The Browns have their own minor trauma to deal with as Paddington busts into their lives. Mr. Brown lives in terror that his family might be injured in any way, to the point where he ignores his children and wife in place of protecting them. The son, Jonathan, has to hide his interests in chemistry and rockets because of his father’s fear of injury. Mrs. Brown wants desperately to be close to her children but finds her oldest, Judy, growing away from her and she has trouble negotiating what a relationship between a mother and a teenage girl looks like. Judy, constantly embarrassed, wants nothing more than to leave her childhood home and be treated like an adult.

During their saving-Paddington-from-the-explorer’s-evil-daughter escapade, all five members of the Brown family find use in their special skills and support each other in these efforts, redefining their roles in the family unit. Judy recalls that they can enter the museum through the sewers, a fact that Mrs. Brown discovered while researching for a children’s book she is writing, and one that Judy rolls her eyes at earlier in the film. The pyrotechnics-obsessed Jonathan is able to use his chemistry skills to explode a locked manhole cover, with the blessing of his risk-averse father, who daringly traipses along the outside of the museum to find Paddington. Mrs. Bird, the live-in elderly relative, is left to her own devices after being tut-tutted for most of the film to drink a security guard under the table. The family saves and adopts Paddington and the film ends with a summation that shows the Browns happily together, not as they were, but as transformed individuals on the other side of a crisis.

When my mother and I first saw Paddington, we also were in a state of transition, managing the trauma of negotiating new roles with each other. My father had moved across the country for his job, while my high school-aged sister and my mother stayed in my hometown. As an adult child, I returned home, partially to help out the family and partially because I needed help. We were all figuring out how to interact with each other as adults who still desperately craved support during the most uncertain time in our family.

As I watched the film, I felt about a dozen little puncta that linked my personal and familial mythology to the film. Paddington’s marmalade lurched me back to spreading marmalade on toast to share with my mother when I was little. The pneumatic tubes in the Geographer’s Guild archive system immediately reminded me of my twin brother, long since moved out of my parents’ home, and his mechanical childhood inventions that decorated our rooms. When the Browns take in Paddington and start to warm up and their wardrobes change from dreary neutrals to bright primaries, something in my heart clicked with warmth.

On the surface, Paddington is not that spectacularly different from any other children’s movie. The message is about loving your family because they’re your family, letting them be who they are, and taking joy where you can find it.
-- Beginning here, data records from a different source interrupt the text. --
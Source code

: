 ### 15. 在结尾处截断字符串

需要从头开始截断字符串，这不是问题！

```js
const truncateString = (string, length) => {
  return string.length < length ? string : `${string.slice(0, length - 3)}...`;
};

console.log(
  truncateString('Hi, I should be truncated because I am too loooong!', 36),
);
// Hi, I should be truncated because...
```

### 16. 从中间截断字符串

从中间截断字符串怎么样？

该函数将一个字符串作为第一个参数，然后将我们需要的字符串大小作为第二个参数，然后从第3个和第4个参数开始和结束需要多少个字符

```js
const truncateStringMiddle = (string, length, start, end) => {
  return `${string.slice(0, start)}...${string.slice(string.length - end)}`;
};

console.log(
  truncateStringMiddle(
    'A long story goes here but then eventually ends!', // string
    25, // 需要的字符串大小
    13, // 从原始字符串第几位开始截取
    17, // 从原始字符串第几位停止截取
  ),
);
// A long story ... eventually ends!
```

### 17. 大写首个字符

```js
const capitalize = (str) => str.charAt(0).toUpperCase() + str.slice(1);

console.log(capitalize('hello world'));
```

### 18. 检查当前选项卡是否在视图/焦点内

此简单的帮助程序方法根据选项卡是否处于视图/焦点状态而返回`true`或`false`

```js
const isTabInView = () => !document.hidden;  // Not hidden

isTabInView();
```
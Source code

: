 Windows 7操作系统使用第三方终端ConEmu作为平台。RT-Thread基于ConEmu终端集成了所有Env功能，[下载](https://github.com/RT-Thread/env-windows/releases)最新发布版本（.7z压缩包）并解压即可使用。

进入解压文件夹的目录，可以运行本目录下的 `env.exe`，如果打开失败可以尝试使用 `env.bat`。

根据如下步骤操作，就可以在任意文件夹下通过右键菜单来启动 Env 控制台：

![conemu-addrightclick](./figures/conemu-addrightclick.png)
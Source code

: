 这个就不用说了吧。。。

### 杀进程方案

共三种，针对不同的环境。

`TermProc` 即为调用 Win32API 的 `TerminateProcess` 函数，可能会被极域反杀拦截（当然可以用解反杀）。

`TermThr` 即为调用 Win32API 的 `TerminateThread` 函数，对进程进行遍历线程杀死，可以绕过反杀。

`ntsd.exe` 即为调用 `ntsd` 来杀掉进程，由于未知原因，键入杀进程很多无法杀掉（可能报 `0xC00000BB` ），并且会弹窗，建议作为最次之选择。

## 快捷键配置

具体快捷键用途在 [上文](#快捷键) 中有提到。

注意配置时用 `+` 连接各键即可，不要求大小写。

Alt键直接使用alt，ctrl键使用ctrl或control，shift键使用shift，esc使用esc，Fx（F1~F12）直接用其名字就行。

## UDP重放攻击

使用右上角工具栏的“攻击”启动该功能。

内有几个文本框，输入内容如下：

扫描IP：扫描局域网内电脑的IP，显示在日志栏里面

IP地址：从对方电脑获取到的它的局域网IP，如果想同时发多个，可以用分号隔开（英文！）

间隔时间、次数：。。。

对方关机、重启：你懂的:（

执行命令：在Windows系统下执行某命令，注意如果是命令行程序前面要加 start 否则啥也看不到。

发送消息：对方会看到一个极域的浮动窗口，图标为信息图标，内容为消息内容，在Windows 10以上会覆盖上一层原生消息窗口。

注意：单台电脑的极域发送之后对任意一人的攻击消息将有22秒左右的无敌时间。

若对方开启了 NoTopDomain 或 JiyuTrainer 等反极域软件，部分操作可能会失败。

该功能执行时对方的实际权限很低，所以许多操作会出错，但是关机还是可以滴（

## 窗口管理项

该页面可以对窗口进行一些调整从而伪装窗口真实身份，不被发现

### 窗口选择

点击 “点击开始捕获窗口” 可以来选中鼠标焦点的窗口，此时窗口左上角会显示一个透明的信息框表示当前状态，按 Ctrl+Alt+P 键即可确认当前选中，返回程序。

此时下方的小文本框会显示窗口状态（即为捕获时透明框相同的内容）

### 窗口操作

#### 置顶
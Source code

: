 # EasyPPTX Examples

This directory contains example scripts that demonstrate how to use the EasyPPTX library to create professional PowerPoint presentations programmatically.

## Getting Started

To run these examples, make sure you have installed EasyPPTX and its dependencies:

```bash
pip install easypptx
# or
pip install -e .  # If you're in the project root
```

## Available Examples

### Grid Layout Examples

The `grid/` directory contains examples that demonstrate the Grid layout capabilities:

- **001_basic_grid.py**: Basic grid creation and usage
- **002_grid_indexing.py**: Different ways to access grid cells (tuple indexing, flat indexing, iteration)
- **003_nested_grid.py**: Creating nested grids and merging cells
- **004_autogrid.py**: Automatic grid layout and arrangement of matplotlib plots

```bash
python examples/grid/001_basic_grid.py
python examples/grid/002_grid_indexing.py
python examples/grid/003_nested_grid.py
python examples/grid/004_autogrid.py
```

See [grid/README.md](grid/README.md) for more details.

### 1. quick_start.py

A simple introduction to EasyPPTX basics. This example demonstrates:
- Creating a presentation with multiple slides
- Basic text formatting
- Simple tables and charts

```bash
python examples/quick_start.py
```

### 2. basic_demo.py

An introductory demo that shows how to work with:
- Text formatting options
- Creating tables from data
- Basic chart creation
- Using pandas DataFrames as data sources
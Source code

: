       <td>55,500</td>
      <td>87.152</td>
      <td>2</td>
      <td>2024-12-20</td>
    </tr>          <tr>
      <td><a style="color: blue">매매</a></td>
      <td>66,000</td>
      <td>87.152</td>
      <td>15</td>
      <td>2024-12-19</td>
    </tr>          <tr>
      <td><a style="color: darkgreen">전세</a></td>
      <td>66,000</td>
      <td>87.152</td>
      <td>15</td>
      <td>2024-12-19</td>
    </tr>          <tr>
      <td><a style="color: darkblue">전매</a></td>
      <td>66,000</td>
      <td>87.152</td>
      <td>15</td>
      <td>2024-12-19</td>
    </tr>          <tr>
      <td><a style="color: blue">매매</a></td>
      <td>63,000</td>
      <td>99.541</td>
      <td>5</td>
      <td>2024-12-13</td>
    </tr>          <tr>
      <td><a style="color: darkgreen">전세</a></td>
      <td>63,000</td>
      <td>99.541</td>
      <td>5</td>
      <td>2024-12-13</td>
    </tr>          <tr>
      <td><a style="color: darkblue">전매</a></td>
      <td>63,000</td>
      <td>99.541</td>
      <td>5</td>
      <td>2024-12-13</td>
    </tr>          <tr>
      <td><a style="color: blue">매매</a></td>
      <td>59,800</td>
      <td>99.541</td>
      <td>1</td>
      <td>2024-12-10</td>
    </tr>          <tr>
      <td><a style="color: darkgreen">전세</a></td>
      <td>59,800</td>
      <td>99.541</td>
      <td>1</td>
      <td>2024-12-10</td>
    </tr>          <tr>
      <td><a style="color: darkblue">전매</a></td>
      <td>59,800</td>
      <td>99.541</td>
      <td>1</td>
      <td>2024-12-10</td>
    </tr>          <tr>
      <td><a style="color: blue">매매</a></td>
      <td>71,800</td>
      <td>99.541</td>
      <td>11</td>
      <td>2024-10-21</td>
But the experience of watching it with my family in the face of a transformation and recognizing together elements of our family in the film led to the union of Paddington and my soul, different from the way that I am nostalgic for films from my childhood. Paddington was a venue for me to explore the importance of my family in the transformation of my role from child to adult.

At the soul of Paddington is a child-coded character who tells the adults around him that things are going to be okay. He needs to be taken care of, but also helps the adults of the film relearn how to be silly and fun. The liminal space of Paddington’s character lends itself to acting as a simulacrum for fluid and changing dynamics. Watching this with my mom in the period of my life when we were both learning how to define our relationship as two adults, while also maintaining the child-parent relationship we had had for 23 years, it felt as if the puncta were piercing us to pull us closer to the film, but also to each other.